Moralité et capitalisme
Un beau jour je suis tombé sur « Le capitalisme est-il moral ? », livre du philosophe français Compte-Sponville. Paru pour la première fois en 2004, le livre eu un grand succès. Les raisons ? L’auteur tente de répondre à une question qui ne cesse de faire l’actualité :
Faut-il moraliser le capitalisme ? ou plutôt, Peut-on moraliser le capitalisme ?
Je vais essayer de mettre en évidence les 2 courants de pensées qui s’affrontent sur cette question :
- ceux qui pensent qu’il est impossible de changer un tel système
- ceux qui, à l’inverse, croient que cela est possible et nécessaire
De l’impossibilité de changer le capitalisme
Certains économistes et philosophes soutiennent que le capitalisme n’est ni moral, ni immoral, mais tout simplement amoral. André Compte-Sponville distingue 4 ordres dans la vie sociale : l’ordre scientifico-technique, l’ordre juridico-politique, l’ordre moral et l’ordre éthique (l’éthique étant défini par l’amour). Il place le capitalisme dans l’ordre scientifico-technique. Il considère alors le capitalisme, et plus largement l’économie, comme une science, au même rang que la physique et la biologie.

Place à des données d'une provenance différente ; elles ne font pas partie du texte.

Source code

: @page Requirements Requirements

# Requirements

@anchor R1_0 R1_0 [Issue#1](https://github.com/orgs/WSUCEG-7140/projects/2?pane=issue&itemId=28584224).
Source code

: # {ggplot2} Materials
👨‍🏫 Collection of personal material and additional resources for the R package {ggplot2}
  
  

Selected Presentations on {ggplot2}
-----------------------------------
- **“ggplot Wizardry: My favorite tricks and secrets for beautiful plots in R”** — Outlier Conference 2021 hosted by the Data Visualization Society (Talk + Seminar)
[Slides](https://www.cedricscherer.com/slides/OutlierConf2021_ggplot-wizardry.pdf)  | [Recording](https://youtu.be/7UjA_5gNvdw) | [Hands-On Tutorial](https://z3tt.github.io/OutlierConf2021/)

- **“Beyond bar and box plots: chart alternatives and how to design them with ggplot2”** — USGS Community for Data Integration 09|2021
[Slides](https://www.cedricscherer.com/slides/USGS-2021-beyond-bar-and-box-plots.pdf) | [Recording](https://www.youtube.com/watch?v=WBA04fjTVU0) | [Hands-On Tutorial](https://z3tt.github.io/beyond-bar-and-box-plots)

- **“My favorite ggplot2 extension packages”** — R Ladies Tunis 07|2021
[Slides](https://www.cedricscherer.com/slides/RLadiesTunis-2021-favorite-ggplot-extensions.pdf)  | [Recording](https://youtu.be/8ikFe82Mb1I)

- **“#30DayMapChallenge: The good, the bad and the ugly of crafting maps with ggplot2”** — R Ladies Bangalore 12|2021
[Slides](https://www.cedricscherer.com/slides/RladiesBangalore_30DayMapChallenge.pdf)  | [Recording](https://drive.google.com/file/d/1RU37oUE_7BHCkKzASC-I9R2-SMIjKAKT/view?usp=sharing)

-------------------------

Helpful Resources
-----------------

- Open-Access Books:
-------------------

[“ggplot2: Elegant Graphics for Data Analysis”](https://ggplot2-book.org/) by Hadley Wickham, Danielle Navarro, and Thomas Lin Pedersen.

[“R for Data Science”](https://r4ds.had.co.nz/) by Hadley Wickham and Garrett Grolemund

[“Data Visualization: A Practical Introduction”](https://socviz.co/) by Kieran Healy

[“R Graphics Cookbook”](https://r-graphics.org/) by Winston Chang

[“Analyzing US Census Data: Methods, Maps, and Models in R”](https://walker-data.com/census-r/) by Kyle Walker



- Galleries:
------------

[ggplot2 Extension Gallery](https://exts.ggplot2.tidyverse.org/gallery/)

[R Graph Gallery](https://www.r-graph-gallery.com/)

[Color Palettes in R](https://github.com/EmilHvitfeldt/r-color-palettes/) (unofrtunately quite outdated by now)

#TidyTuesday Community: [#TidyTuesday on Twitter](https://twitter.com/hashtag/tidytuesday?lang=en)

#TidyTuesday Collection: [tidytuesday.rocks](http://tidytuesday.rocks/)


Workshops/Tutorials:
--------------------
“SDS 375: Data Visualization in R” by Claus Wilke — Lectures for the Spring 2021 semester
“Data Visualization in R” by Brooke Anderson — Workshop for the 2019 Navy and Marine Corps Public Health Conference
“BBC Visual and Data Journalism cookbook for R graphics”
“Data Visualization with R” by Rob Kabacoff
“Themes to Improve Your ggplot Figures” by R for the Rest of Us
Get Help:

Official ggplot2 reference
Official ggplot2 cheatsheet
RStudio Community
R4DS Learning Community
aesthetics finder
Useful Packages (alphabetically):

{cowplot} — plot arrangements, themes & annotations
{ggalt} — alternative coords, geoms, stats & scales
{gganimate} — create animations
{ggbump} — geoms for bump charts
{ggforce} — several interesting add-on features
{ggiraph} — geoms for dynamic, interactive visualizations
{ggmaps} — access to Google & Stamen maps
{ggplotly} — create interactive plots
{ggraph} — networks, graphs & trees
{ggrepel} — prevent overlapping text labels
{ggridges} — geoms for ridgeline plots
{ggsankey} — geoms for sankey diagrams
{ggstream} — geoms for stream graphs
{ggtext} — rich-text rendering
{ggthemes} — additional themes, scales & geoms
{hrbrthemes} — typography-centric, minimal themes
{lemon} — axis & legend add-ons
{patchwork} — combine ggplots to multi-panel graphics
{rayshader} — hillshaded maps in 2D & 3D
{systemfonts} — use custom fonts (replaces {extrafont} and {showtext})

Comment se justifie-t-il ?
Prenons l’exemple du marché du cacao : Si une tempête venait à détruire la moitié des champs de cacao de la Côte d’Ivoire, le marché, donc le prix du cacao, viendrait à chuter gravement. Le marché dépend alors de la science météorologique. C’est par ce sophisme qu’il tend à considérer l’économie comme une science.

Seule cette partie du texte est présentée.